If there were perhaps ways to intercept on suspicion ( clearly noted from last time and this time) It may have saved her possibly lifesavings/further wages/income, when she has enough support to realise at a further date her vulnerability/ lack of awareness may have cost her dearly.

OP posts:
Madhatterhouse · 31/12/2019 08:33

Instead of shouting about you KNOWING IT WAS A SCAM why don’t you tell us how you know that?

KaptainKaveman · 31/12/2019 08:33

Is the OP the African Man from Africa? who speaks, you know, African?

You've laboured the African issue a bit haven't you, OP? well, a lot actually....

onioncrumble · 31/12/2019 08:35

Why are you all getting in such a state? It's a theoretical story with no way of knowing what happened. And anyone who thinks the nice African men are an unfair stereotype obviously have excellent email spam filters Grin rather than virtue signal by screaming discrimination, look at these men and their organized crime networks. Of course if they were rich and white you would be after their greedy shitty bastard blood.

GETTINGLIKEMYMOTHER · 31/12/2019 08:36

Very difficult situation. I dare say it was impossible to convince her that it was a scam - these criminals can gain such a powerful psychological hold over people.

An elderly neighbour of ours - frail and very naive, but no dementia - was scammed out of a huge amount of money by someone initially purporting to be from Nat-West Bank, telling she’d won a huge lottery cash prize - only there had to be payments for ‘tax’ first.

We only found out after it had been going on for some time. She was utterly convinced that it was on the level - nothing dh or I said could persuade her.
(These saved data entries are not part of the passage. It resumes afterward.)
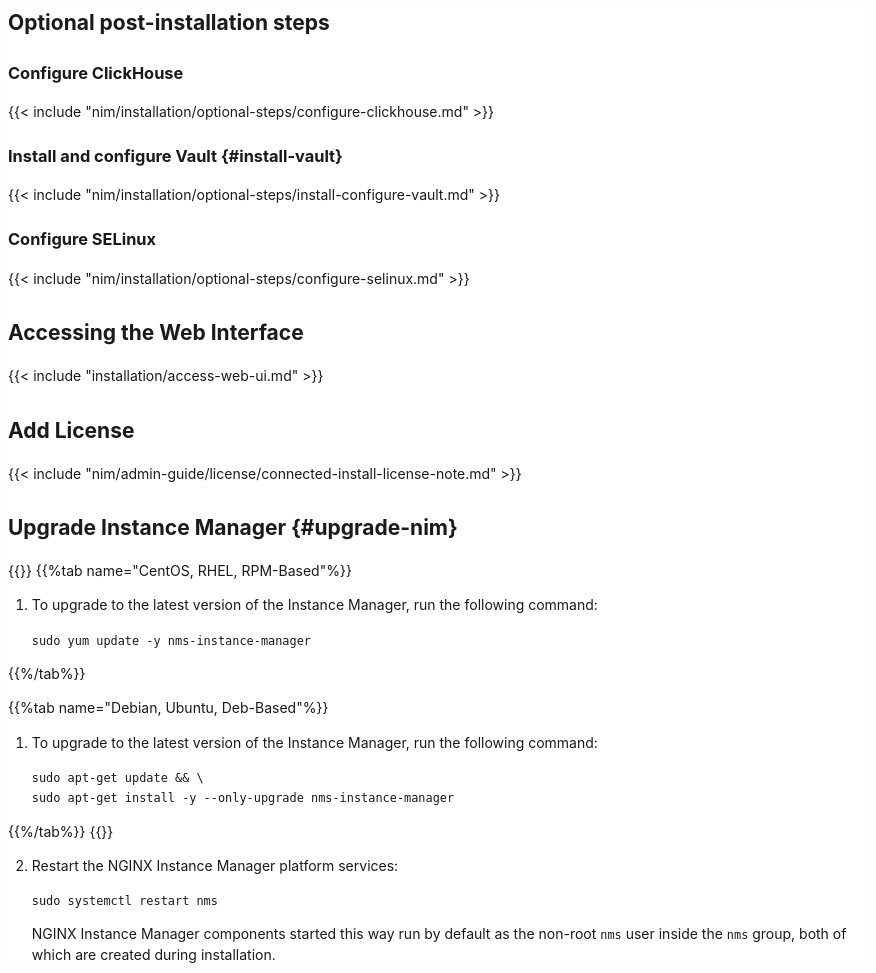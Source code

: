 ## Optional post-installation steps

### Configure ClickHouse

{{< include "nim/installation/optional-steps/configure-clickhouse.md" >}}

### Install and configure Vault {#install-vault}

{{< include "nim/installation/optional-steps/install-configure-vault.md" >}}

### Configure SELinux

{{< include "nim/installation/optional-steps/configure-selinux.md" >}}

## Accessing the Web Interface

{{< include "installation/access-web-ui.md" >}}

## Add License

{{< include "nim/admin-guide/license/connected-install-license-note.md" >}}

## Upgrade Instance Manager {#upgrade-nim}

{{<tabs name="upgrade_nim">}}
{{%tab name="CentOS, RHEL, RPM-Based"%}}

1. To upgrade to the latest version of the Instance Manager, run the following command:

   ```shell
   sudo yum update -y nms-instance-manager
   ```

{{%/tab%}}

{{%tab name="Debian, Ubuntu, Deb-Based"%}}

1. To upgrade to the latest version of the Instance Manager, run the following command:

   ```shell
   sudo apt-get update && \
   sudo apt-get install -y --only-upgrade nms-instance-manager
   ```

{{%/tab%}}
{{</tabs>}}

2. Restart the NGINX Instance Manager platform services:

    ```shell
    sudo systemctl restart nms
    ```

    NGINX Instance Manager components started this way run by default as the non-root `nms` user inside the `nms` group, both of which are created during installation.

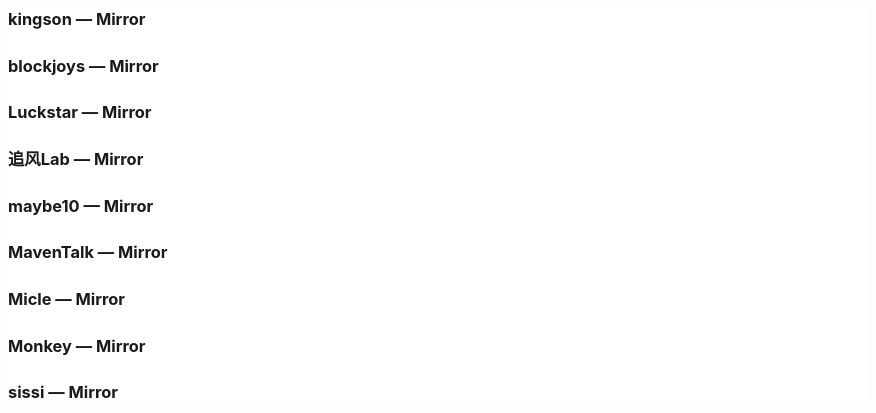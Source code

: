 





###  kingson — Mirror











###  blockjoys — Mirror







###  Luckstar — Mirror







###  追风Lab — Mirror







###  maybe10 — Mirror







###  MavenTalk — Mirror







###  Micle — Mirror







###  Monkey — Mirror







###  sissi — Mirror
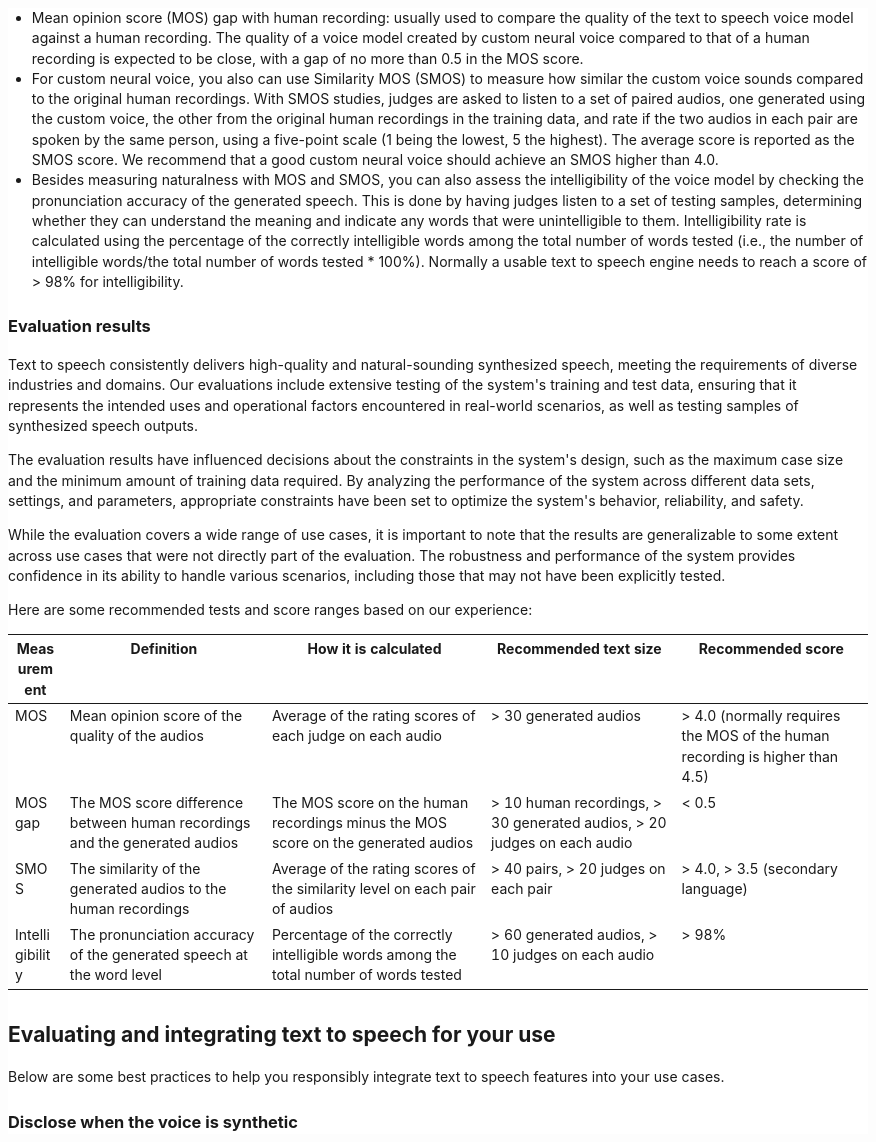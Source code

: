 - Mean opinion score (MOS) gap with human recording: usually used to compare the quality of the text to speech voice model against a human recording. The quality of a voice model created by custom neural voice compared to that of a human recording is expected to be close, with a gap of no more than 0.5 in the MOS score. 
- For custom neural voice, you also can use Similarity MOS (SMOS) to measure how similar the custom voice sounds compared to the original human recordings. With SMOS studies, judges are asked to listen to a set of paired audios, one generated using the custom voice, the other from the original human recordings in the training data, and rate if the two audios in each pair are spoken by the same person, using a five-point scale (1 being the lowest, 5 the highest). The average score is reported as the SMOS score. We recommend that a good custom neural voice should achieve an SMOS higher than 4.0.
- Besides measuring naturalness with MOS and SMOS, you can also assess the intelligibility of the voice model by checking the pronunciation accuracy of the generated speech. This is done by having judges listen to a set of testing samples, determining whether they can understand the meaning and indicate any words that were unintelligible to them. Intelligibility rate is calculated using the percentage of the correctly intelligible words among the total number of words tested (i.e., the number of intelligible words/the total number of words tested \* 100%). Normally a usable text to speech engine needs to reach a score of \> 98% for intelligibility.

### Evaluation results 

Text to speech consistently delivers high-quality and natural-sounding synthesized speech, meeting the requirements of diverse industries and domains. Our evaluations include extensive testing of the system's training and test data, ensuring that it represents the intended uses and operational factors encountered in real-world scenarios, as well as testing samples of synthesized speech outputs.

The evaluation results have influenced decisions about the constraints in the system's design, such as the maximum case size and the minimum amount of training data required. By analyzing the performance of the system across different data sets, settings, and parameters, appropriate constraints have been set to optimize the system's behavior, reliability, and safety.

While the evaluation covers a wide range of use cases, it is important to note that the results are generalizable to some extent across use cases that were not directly part of the evaluation. The robustness and performance of the system provides confidence in its ability to handle various scenarios, including those that may not have been explicitly tested.

Here are some recommended tests and score ranges based on our experience: 

| Measurement   | Definition   | How it is calculated      | Recommended text size       | Recommended score      | 
|--------|------------|-----------|-----|---------| 
| MOS       | Mean opinion score of the quality of the audios     | Average of the rating scores of each judge on each audio | > 30 generated audios       | > 4.0 (normally requires the MOS of the human recording is higher than 4.5) | 
| MOS gap     | The MOS score difference between human recordings and the generated audios | The MOS score on the human recordings minus the MOS score on the generated audios | > 10 human recordings, > 30 generated audios, > 20 judges on each audio | < 0.5                 | 
| SMOS   | The similarity of the generated audios to the human recordings | Average of the rating scores of the similarity level on each pair of audios | > 40 pairs, > 20 judges on each pair | > 4.0, > 3.5 (secondary language) | 
| Intelligibility | The pronunciation accuracy of the generated speech at the word level | Percentage of the correctly intelligible words among the total number of words tested | > 60 generated audios, > 10 judges on each audio | > 98%                 | 

## Evaluating and integrating text to speech for your use 

Below are some best practices to help you responsibly integrate text to speech features into your use cases. 

### Disclose when the voice is synthetic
She would NOT have the police involved - not that they could have done anything, since all the money had gone via Western Union to the US or Jamaica.
The law takes the view that unless someone has been officially deemed to lack mental capacity, they are free to throw their money away as they wish.

In the end this lady’s.children had a ‘trusted calls only’ system installed on her phone - it had all been done on the phone - and had her mail redirected. But a huge amount of money was already gone.

It is a huge problem. Relatives of anyone at all vulnerable need to be very vigilant. Might add that I am convinced of how our neighbour was targeted. She was addicted to those wordsearch ‘competitions: where you conveniently phone in all your details at God knows how much per minute.
Scammers compile what they like to call ‘suckers’ lists’ so I’m sure this is how she was first targeted.

Straycatstrut · 31/12/2019 08:37

It's so sad and scary. I have elderly grandparents who luckily have 3 daughters (including my mum) all powers of attorney, because they didn't have a clue what was coming in and going out. Honestly they had no idea of their (very healthy!) balance. It takes one phone call/knock on the door and a hand over of a credit card.

This would deeply affect me for ages OP because it did look like a scamming situation. I've watched documentaries on it and the poor lonely women get sucked in so easily and they lose everything. Must be SO incredibly difficult for their children/family to see too.

HermioneWeasley · 31/12/2019 08:37

OP, I’m sure it was a scam - as you say, it’s a very common one, but if she was insistent and staff had explained the risks to her, then they have no right to stop her spending her money.